I was sad to learn today about the death at age 47 of Dave Freeman, co-author, with Neil Teplica, of "100 Things To Do Before You Die," the quirky and popular travel guide.
One of the things I got to do before I die was to work with Dave and Neil way back in the internet 1.0 era, around 1997, when I was director of City.net, owned by Excite.com. City.net at the time was the most popular travel site on the web according to PC Meter (later Media Metrix). We had tons of traffic and were looking to bulk up our content offerings.
I can't remember how Dave and Neil came to us but their website, WhatsGoingOn.com, provided the perfect, original antidote to the standard travel guides that anyone and everyone could license for the web. With their original take on offbeat events and their unique set of icons indicating "danger," "risk of vomiting" and the like, we loved what they added to our service.
And Dave and Neil were such nice guys, we were really glad to send our traffic their way. It wasn't hard back in those days for Excite to drive a hard bargain with a small content producer -- and we often did -- but there were times when you helped somebody out too, and that's how we felt with Dave and Neil. At least that's how I remember it today and I hope they'd remember it the same way.
Of course many web 1.0 dreams did not work out, and WhatsGoingOn.com eventually fizzled out (so did Excite, for that matter).

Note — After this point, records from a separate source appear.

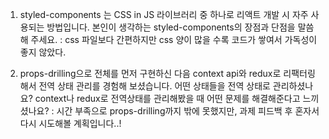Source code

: 1. styled-components 는 CSS in JS 라이브러리 중 하나로 리액트 개발 시 자주 사용되는 방법입니다. 본인이 생각하는 styled-components의 장점과 단점을 말씀해 주세요.
: css 파일보다 간편하지만 css 양이 많을 수록 코드가 쌓여서 가독성이 좋지 않았다.
  
2. props-drilling으로 전체를 먼저 구현하신 다음 context api와 redux로 리팩터링해서 전역 상태 관리를 경험해 보셨습니다. 어떤 상태들을 전역 상태로 관리하셨나요? context나 redux로 전역상태를 관리해봤을 때 어떤 문제를 해결해준다고 느끼셨나요?
   : 시간 부족으로 props-drilling까지 밖에 못했지만, 과제 피드백 후 혼자서 다시 시도해볼 계획입니다..!
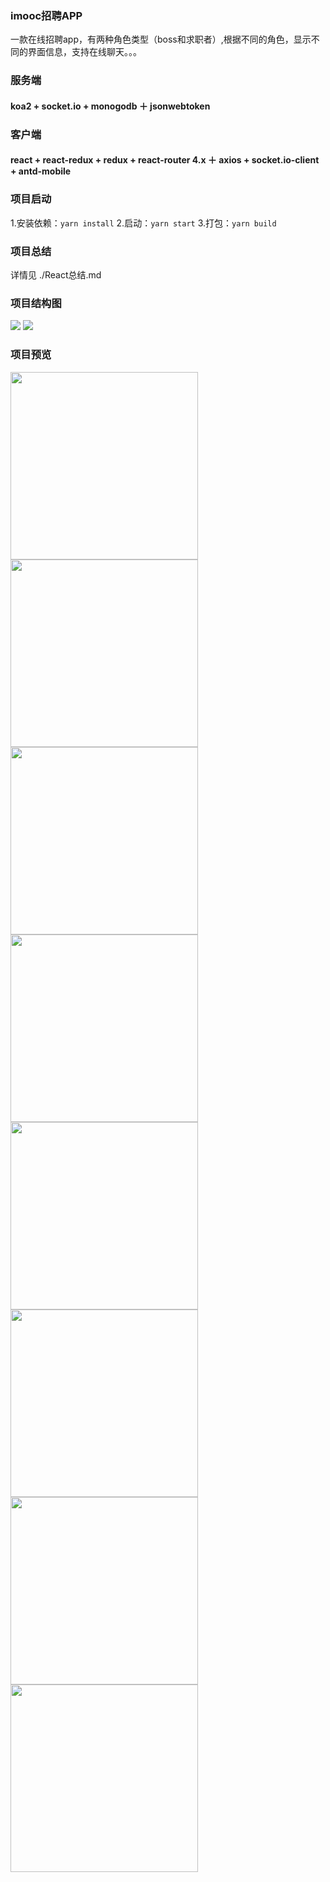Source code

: 
### imooc招聘APP
一款在线招聘app，有两种角色类型（boss和求职者）,根据不同的角色，显示不同的界面信息，支持在线聊天。。。

### 服务端
#### koa2 + socket.io + monogodb ＋ jsonwebtoken
### 客户端
#### react + react-redux + redux + react-router 4.x ＋ axios + socket.io-client + antd-mobile

### 项目启动
1.安装依赖：`yarn install`
2.启动：`yarn start`
3.打包：`yarn build`

### 项目总结
详情见 ./React总结.md

### 项目结构图
<div width="1200">
  <img src="./src/assets/imgs/server.jpg"  hegiht="500" />
  <img src="./src/assets/imgs/client.jpg"  hegiht="500" />
</div>  

### 项目预览
<div width="1200">
<img src="./src/assets/imgs/login.jpeg" width="300" hegiht="500" />
<img src="./src/assets/imgs/register.jpeg" width="300" hegiht="500" />
<img src="./src/assets/imgs/geniusinfo.jpeg" width="300" hegiht="500" />
<img src="./src/assets/imgs/list.jpeg" width="300" hegiht="500" />
<img src="./src/assets/imgs/bosslit.jpeg" width="300" hegiht="500" />
<img src="./src/assets/imgs/me.jpeg" width="300" hegiht="500" />
<img src="./src/assets/imgs/logout.jpeg" width="300" hegiht="500" />
<img src="./src/assets/imgs/chat.jpg" width="300" hegiht="500" />
</div>


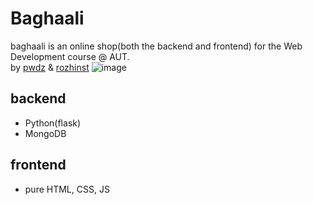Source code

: # Baghaali
baghaali is an online shop(both the backend and frontend) for the Web Development course @ AUT.  
by [pwdz](https://github.com/pwdz) & [rozhinst](https://github.com/rozhinst)
![image](https://user-images.githubusercontent.com/44570354/127221528-14caf7a0-eb18-4223-97ef-23b00acb9282.png)

## backend
- Python(flask)
- MongoDB
## frontend
- pure HTML, CSS, JS
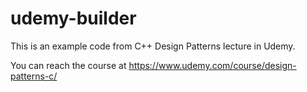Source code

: # udemy-builder

This is an example code from C++ Design Patterns lecture in Udemy.

You can reach the course at https://www.udemy.com/course/design-patterns-c/
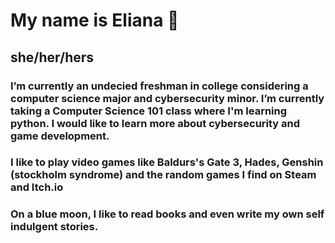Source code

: # My name is Eliana 👋 
## she/her/hers
### I’m currently an undecied freshman in college considering a computer science major and cybersecurity minor. I’m currently taking a Computer Science 101 class where I'm learning python. I would like to learn more about cybersecurity and game development. 
### I like to play video games like Baldurs's Gate 3, Hades, Genshin (stockholm syndrome) and the random games I find on Steam and Itch.io
### On a blue moon, I like to read books and even write my own self indulgent stories.


<!--
**Elianff/Elianff** is a ✨ _special_ ✨ repository because its `README.md` (this file) appears on your GitHub profile.

Here are some ideas to get you started:

### I’m currently working on my college classes    
- 🌱 #I’m currently learning python
- 😄 #Pronouns: she/her
- ⚡ #Fun fact: ...
-->
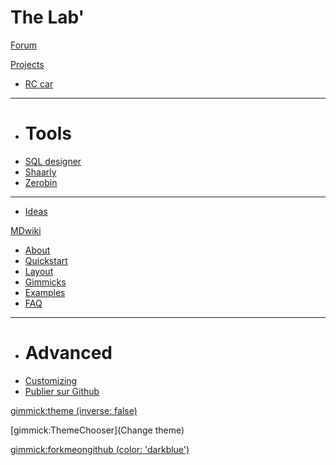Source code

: # The Lab'

[Forum](forum.md)

[Projects]()

  * [RC car](projects/rccar.md)
  - - - -
  * # Tools
  * [SQL designer](http://vfarcy.github.io/sqldesigner/)
  * [Shaarly](http://shaarli.farcy.me/)
  * [Zerobin](http://zerobin.farcy.me/)
  - - - - 
  * [Ideas](http://bit.ly/ideesdeprojets)


[MDwiki]()

  * [About](aboutmdwiki.md)
  * [Quickstart](quickstart.md)
  * [Layout](layout.md)
  * [Gimmicks](gimmicks.md)
  * [Examples](examples.md)
  * [FAQ](faq.md)
  - - - -
  * # Advanced
  * [Customizing](customizing.md)
  * [Publier sur Github](Howidid.md)

[gimmick:theme (inverse: false)](spacelab)

[gimmick:ThemeChooser](Change theme)

[gimmick:forkmeongithub (color: 'darkblue') ](https://github.com/vfarcy/mdwiki/)

<!-- counter pixel for counting visitors -->
<!-- <img src="http://stats.markdown.io/mdwiki_info.gif" style="display:none;"/> -->

<script type="text/javascript">

  var _gaq = _gaq || [];
  _gaq.push(['_setAccount', 'UA-2992740-17']);
  _gaq.push(['_trackPageview']);

  (function() {
    var ga = document.createElement('script'); ga.type = 'text/javascript'; ga.async = true;
    ga.src = ('https:' == document.location.protocol ? 'https://ssl' : 'http://www') + '.google-analytics.com/ga.js';
    var s = document.getElementsByTagName('script')[0]; s.parentNode.insertBefore(ga, s);
  })();

</script>
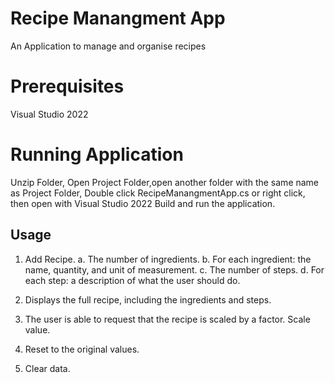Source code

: # Recipe Manangment App
An Application to manage and organise recipes

# Prerequisites
Visual Studio 2022

# Running Application
Unzip Folder,
Open Project Folder,open another folder with the same name as Project Folder, 
Double click RecipeManangmentApp.cs or right click, then open with Visual Studio 2022
Build and run the application.

## Usage

1. Add Recipe.
  a. The number of ingredients.
  b. For each ingredient: the name, quantity, and unit of measurement.
  c. The number of steps.
  d. For each step: a description of what the user should do.

2. Displays the full recipe, including the ingredients and steps.
3. The user is able to request that the recipe is scaled by a factor.
  Scale value.
4. Reset to the original values.
5. Clear data.
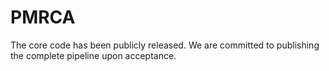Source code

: # PMRCA

The core code has been publicly released. We are committed to publishing the complete pipeline upon acceptance.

I kept in touch with Dave and Neil only occasionally, usually through some address book update.
Reading his obituary was not a happy way to be reminded again of Dave. But I was glad to realize how he and Neil had ultimately turned their website into a best-selling book that captured the public imagination as much as their website had captured ours more than a decade ago. And reading the tributes to Dave made me realize how many people he had reached, and inspired.
If there's one thing any of us would like to do before we die, it's to inspire others and be remembered for it. Dave pulled that one off. I'm happy for him.